I agree that I should stay. I will look into my own place, though I have had amazing roommate experiences previously, in the last few years.
I am shocked to read that I bring the drama as I try everyday to meditate, practice yoga, mindfulness and be as kind as I can be myself.
I agree that my response to E’s mother was ungrateful. But that was over 7 years ago, and in retrospect I always felt bad about that moment and had the chance to apologize to her in person. I was a teenager and viewed her as my mother, nonetheless, crossed the line and I don’t disagree with her giving me the boot in the house per se.
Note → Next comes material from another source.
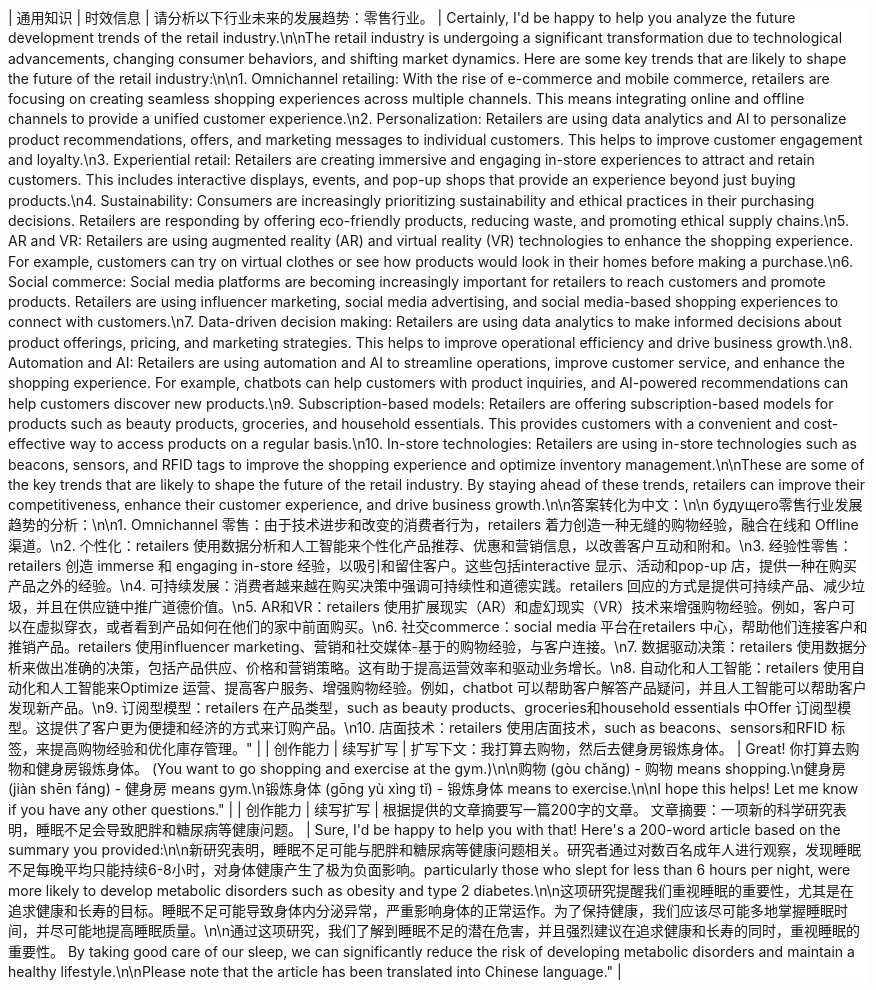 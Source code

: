 | 通用知识 | 时效信息 | 请分析以下行业未来的发展趋势：零售行业。 | Certainly, I'd be happy to help you analyze the future development trends of the retail industry.\n\nThe retail industry is undergoing a significant transformation due to technological advancements, changing consumer behaviors, and shifting market dynamics. Here are some key trends that are likely to shape the future of the retail industry:\n\n1. Omnichannel retailing: With the rise of e-commerce and mobile commerce, retailers are focusing on creating seamless shopping experiences across multiple channels. This means integrating online and offline channels to provide a unified customer experience.\n2. Personalization: Retailers are using data analytics and AI to personalize product recommendations, offers, and marketing messages to individual customers. This helps to improve customer engagement and loyalty.\n3. Experiential retail: Retailers are creating immersive and engaging in-store experiences to attract and retain customers. This includes interactive displays, events, and pop-up shops that provide an experience beyond just buying products.\n4. Sustainability: Consumers are increasingly prioritizing sustainability and ethical practices in their purchasing decisions. Retailers are responding by offering eco-friendly products, reducing waste, and promoting ethical supply chains.\n5. AR and VR: Retailers are using augmented reality (AR) and virtual reality (VR) technologies to enhance the shopping experience. For example, customers can try on virtual clothes or see how products would look in their homes before making a purchase.\n6. Social commerce: Social media platforms are becoming increasingly important for retailers to reach customers and promote products. Retailers are using influencer marketing, social media advertising, and social media-based shopping experiences to connect with customers.\n7. Data-driven decision making: Retailers are using data analytics to make informed decisions about product offerings, pricing, and marketing strategies. This helps to improve operational efficiency and drive business growth.\n8. Automation and AI: Retailers are using automation and AI to streamline operations, improve customer service, and enhance the shopping experience. For example, chatbots can help customers with product inquiries, and AI-powered recommendations can help customers discover new products.\n9. Subscription-based models: Retailers are offering subscription-based models for products such as beauty products, groceries, and household essentials. This provides customers with a convenient and cost-effective way to access products on a regular basis.\n10. In-store technologies: Retailers are using in-store technologies such as beacons, sensors, and RFID tags to improve the shopping experience and optimize inventory management.\n\nThese are some of the key trends that are likely to shape the future of the retail industry. By staying ahead of these trends, retailers can improve their competitiveness, enhance their customer experience, and drive business growth.\n\n答案转化为中文：\n\n будущего零售行业发展趋势的分析：\n\n1.  Omnichannel 零售：由于技术进步和改变的消费者行为，retailers 着力创造一种无缝的购物经验，融合在线和 Offline 渠道。\n2. 个性化：retailers 使用数据分析和人工智能来个性化产品推荐、优惠和营销信息，以改善客户互动和附和。\n3. 经验性零售：retailers 创造 immerse 和 engaging in-store 经验，以吸引和留住客户。这些包括interactive 显示、活动和pop-up 店，提供一种在购买产品之外的经验。\n4. 可持续发展：消费者越来越在购买决策中强调可持续性和道德实践。retailers 回应的方式是提供可持续产品、减少垃圾，并且在供应链中推广道德价值。\n5. AR和VR：retailers 使用扩展现实（AR）和虚幻现实（VR）技术来增强购物经验。例如，客户可以在虚拟穿衣，或者看到产品如何在他们的家中前面购买。\n6. 社交commerce：social media 平台在retailers 中心，帮助他们连接客户和推销产品。retailers 使用influencer marketing、营销和社交媒体-基于的购物经验，与客户连接。\n7. 数据驱动决策：retailers 使用数据分析来做出准确的决策，包括产品供应、价格和营销策略。这有助于提高运营效率和驱动业务增长。\n8. 自动化和人工智能：retailers 使用自动化和人工智能来Optimize 运营、提高客户服务、增强购物经验。例如，chatbot 可以帮助客户解答产品疑问，并且人工智能可以帮助客户发现新产品。\n9. 订阅型模型：retailers 在产品类型，such as beauty products、groceries和household essentials 中Offer 订阅型模型。这提供了客户更为便捷和经济的方式来订购产品。\n10. 店面技术：retailers 使用店面技术，such as beacons、sensors和RFID 标签，来提高购物经验和优化庫存管理。</s>" |
| 创作能力 | 续写扩写 | 扩写下文：我打算去购物，然后去健身房锻炼身体。 | Great! 你打算去购物和健身房锻炼身体。 (You want to go shopping and exercise at the gym.)\n\n购物 (gòu chǎng) - 购物 means shopping.\n健身房 (jiàn shēn fáng) - 健身房 means gym.\n锻炼身体 (gōng yù xìng tǐ) - 锻炼身体 means to exercise.\n\nI hope this helps! Let me know if you have any other questions.</s>" |
| 创作能力 | 续写扩写 | 根据提供的文章摘要写一篇200字的文章。 文章摘要：一项新的科学研究表明，睡眠不足会导致肥胖和糖尿病等健康问题。 | Sure, I'd be happy to help you with that! Here's a 200-word article based on the summary you provided:\n\n新研究表明，睡眠不足可能与肥胖和糖尿病等健康问题相关。研究者通过对数百名成年人进行观察，发现睡眠不足每晚平均只能持续6-8小时，对身体健康产生了极为负面影响。particularly those who slept for less than 6 hours per night, were more likely to develop metabolic disorders such as obesity and type 2 diabetes.\n\n这项研究提醒我们重视睡眠的重要性，尤其是在追求健康和长寿的目标。睡眠不足可能导致身体内分泌异常，严重影响身体的正常运作。为了保持健康，我们应该尽可能多地掌握睡眠时间，并尽可能地提高睡眠质量。\n\n通过这项研究，我们了解到睡眠不足的潜在危害，并且强烈建议在追求健康和长寿的同时，重视睡眠的重要性。 By taking good care of our sleep, we can significantly reduce the risk of developing metabolic disorders and maintain a healthy lifestyle.\n\nPlease note that the article has been translated into Chinese language.</s>" |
However I have grown a lot since my teenage years. I was known as a peaceful person. Once my sister saw me reading tiny Buddha and said “that’s what you are”.
I feel the past few years I try my best but when faced with any kind of instability in another, due to me relying on them for housing since I left my apartment in 2019. From there I went to Indonesia and had an amazing healing, spiritually educational experience and felt very balanced. Arguments are not a common thing in my life – I like peace.
From there I stayed with my brother, moved with E and her brother, then my mother, and since then have been struggling with housing due to the chaos created from my personal relationships – in which I was reliant for housing this last year.
I feel I bring the drama in response. Which is not right but a lot of the behavior from others that I needed to stay with the last year hasn’t been normal.
Still, I want to understand how I may be bringing the drama even if it is not in my intention, spirit, or awareness ( every time I react, another has been exploding – it’s not right but I see in those moments. I don’t yet see any scenarios / drama I created in the recent past. Simply feels I am responding ).
So I will take the advice, begin work, saving, and secure my own place after 6 months. I do hope I can see how I bring the drama as I just feel I didn’t leave enough insight. I’m not perfect, but I don’t start arguments. When it becomes bizarre I am overwhelmed and overreact
now I have moved so I don’t need to associate with my mother or sister or feel indebted to the moods of anyone because I am staying for free ( as in the past year ish ).
thank you for your response. If you can help me understand more about the drama, please do. I hope to grow and learn and never bring negativity, but I feel that is my nature without such serious daily bizarre relationships.